(Saved data entries)
_ _ _ _ _

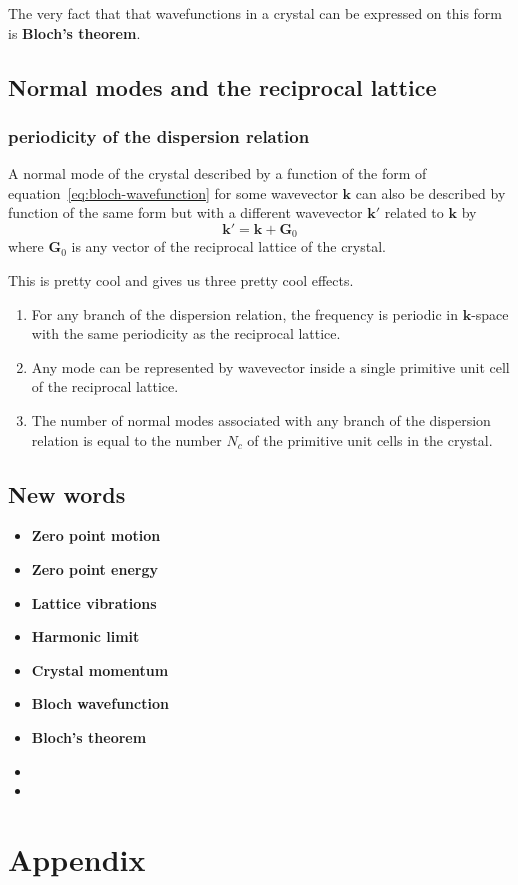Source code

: \documentclass[11pt]{article}
\begin{document}
The very fact that that wavefunctions in a crystal can be expressed on this form is \textbf{Bloch's theorem}.
	
\subsection{Normal modes and the reciprocal lattice}
\subsubsection{periodicity of the dispersion relation}
A normal mode of the crystal described by a function of the form of equation~\ref{eq:bloch-wavefunction} for some wavevector $\pmb{k}$ can also be described by function of the same form but with a different wavevector $\pmb{k}'$ related to $\pmb{k}$ by
\begin{equation}
	\pmb{k}' = \pmb{k} + \pmb{G}_0
\end{equation}
where $\pmb{G}_0$ is any vector of the reciprocal lattice of the crystal.

This is pretty cool and gives us three pretty cool effects.
\begin{enumerate}
	\item For any branch of the dispersion relation, the frequency is periodic in $\pmb{k}$-space with the same periodicity as the reciprocal lattice.
	\item Any mode can be represented by wavevector inside a single primitive unit cell of the reciprocal lattice.
	\item The number of normal modes associated with any branch of the dispersion relation is equal to the number $N_c$ of the primitive unit cells in the crystal.
\end{enumerate}
\newpage
\subsection{New words}
\begin{itemize}
	\item \textbf{Zero point motion}
	\item \textbf{Zero point energy}
	\item \textbf{Lattice vibrations}
	\item \textbf{Harmonic limit}
	\item \textbf{Crystal momentum}
	\item \textbf{Bloch wavefunction}
	\item \textbf{Bloch's theorem}
	\item 
	\item 
\end{itemize}
\newpage

\newpage
\begin{thebibliography}{9}
\end{thebibliography}
\clearpage
\appendix
\section{Appendix}
\end{document}
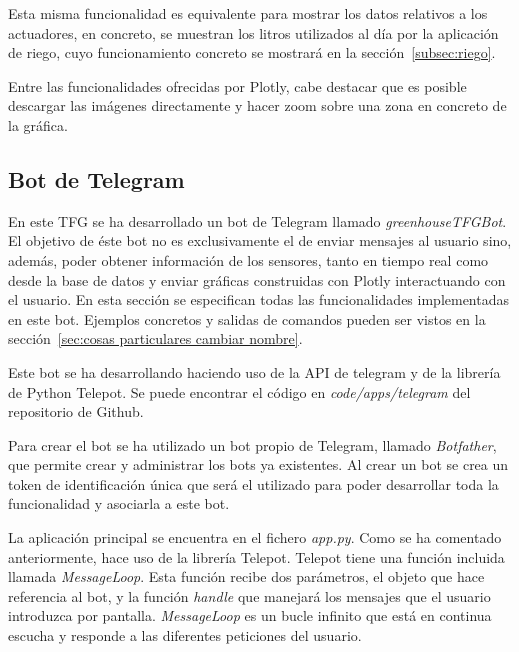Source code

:\documentclass[a4paper, 12pt, oneside]{book}
\begin{document}
Esta misma funcionalidad es equivalente para mostrar los datos relativos a los actuadores, en concreto, se muestran los litros utilizados al día por la aplicación de riego, cuyo funcionamiento concreto se mostrará en la sección~\ref{subsec:riego}.


Entre las funcionalidades ofrecidas por Plotly, cabe destacar que es posible descargar las imágenes directamente y hacer zoom sobre una zona en concreto de la gráfica. 
 

\subsection{Bot de Telegram}
\label{bot de telegram}
En este TFG se ha desarrollado un bot de Telegram llamado \textit{greenhouseTFGBot}. El objetivo de éste bot no es exclusivamente el de enviar mensajes al usuario sino, además, poder obtener información de los sensores, tanto en tiempo real como desde la base de datos y enviar gráficas construidas con Plotly interactuando con el usuario. En esta sección se especifican todas las funcionalidades implementadas en este bot. Ejemplos concretos y salidas de comandos pueden ser vistos en la sección~\ref{sec:cosas particulares cambiar nombre}.

Este bot se ha desarrollando haciendo uso de la API de telegram y de la librería de Python Telepot. Se puede encontrar el código en \textit{code/apps/telegram} del repositorio de Github.

Para crear el bot se ha utilizado un bot propio de Telegram, llamado \textit{Botfather}, que permite crear y administrar los bots ya existentes. Al crear un bot se crea un token de identificación única que será el utilizado para poder desarrollar toda la funcionalidad y asociarla a este bot.
 
La aplicación principal se encuentra en el fichero \textit{app.py}. Como se ha comentado anteriormente, hace uso de la librería Telepot. Telepot tiene una función incluida llamada \textit{MessageLoop}. Esta función recibe dos parámetros, el objeto que hace referencia al bot, y la función \textit{handle} que manejará los mensajes que el usuario introduzca por pantalla. \textit{MessageLoop} es un bucle infinito que está en continua escucha y responde a las diferentes peticiones del usuario.
\end{document}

_ _ _ _ _

| EXERCISE |
What's needed is an exact copy of the records above from the line containing "of the reciprocal lattice." down to the line containing "Este bot se", both included, without any pictures.

| SOLUTION TO THIS PROBLEM |
	\item Any mode can be represented by wavevector inside a single primitive unit cell of the reciprocal lattice.
	\item The number of normal modes associated with any branch of the dispersion relation is equal to the number $N_c$ of the primitive unit cells in the crystal.
\end{enumerate}
\newpage
\subsection{New words}
\begin{itemize}
	\item \textbf{Zero point motion}
	\item \textbf{Zero point energy}
	\item \textbf{Lattice vibrations}
	\item \textbf{Harmonic limit}
	\item \textbf{Crystal momentum}
	\item \textbf{Bloch wavefunction}
	\item \textbf{Bloch's theorem}
	\item 
	\item 
\end{itemize}
\newpage

\newpage
\begin{thebibliography}{9}
\end{thebibliography}
\clearpage
\appendix
\section{Appendix}
\end{document}
Source code

:\documentclass[a4paper, 12pt, oneside]{book}
\begin{document}
Esta misma funcionalidad es equivalente para mostrar los datos relativos a los actuadores, en concreto, se muestran los litros utilizados al día por la aplicación de riego, cuyo funcionamiento concreto se mostrará en la sección~\ref{subsec:riego}.


Entre las funcionalidades ofrecidas por Plotly, cabe destacar que es posible descargar las imágenes directamente y hacer zoom sobre una zona en concreto de la gráfica. 
 

\subsection{Bot de Telegram}
\label{bot de telegram}
En este TFG se ha desarrollado un bot de Telegram llamado \textit{greenhouseTFGBot}. El objetivo de éste bot no es exclusivamente el de enviar mensajes al usuario sino, además, poder obtener información de los sensores, tanto en tiempo real como desde la base de datos y enviar gráficas construidas con Plotly interactuando con el usuario. En esta sección se especifican todas las funcionalidades implementadas en este bot. Ejemplos concretos y salidas de comandos pueden ser vistos en la sección~\ref{sec:cosas particulares cambiar nombre}.

Este bot se ha desarrollando haciendo uso de la API de telegram y de la librería de Python Telepot. Se puede encontrar el código en \textit{code/apps/telegram} del repositorio de Github.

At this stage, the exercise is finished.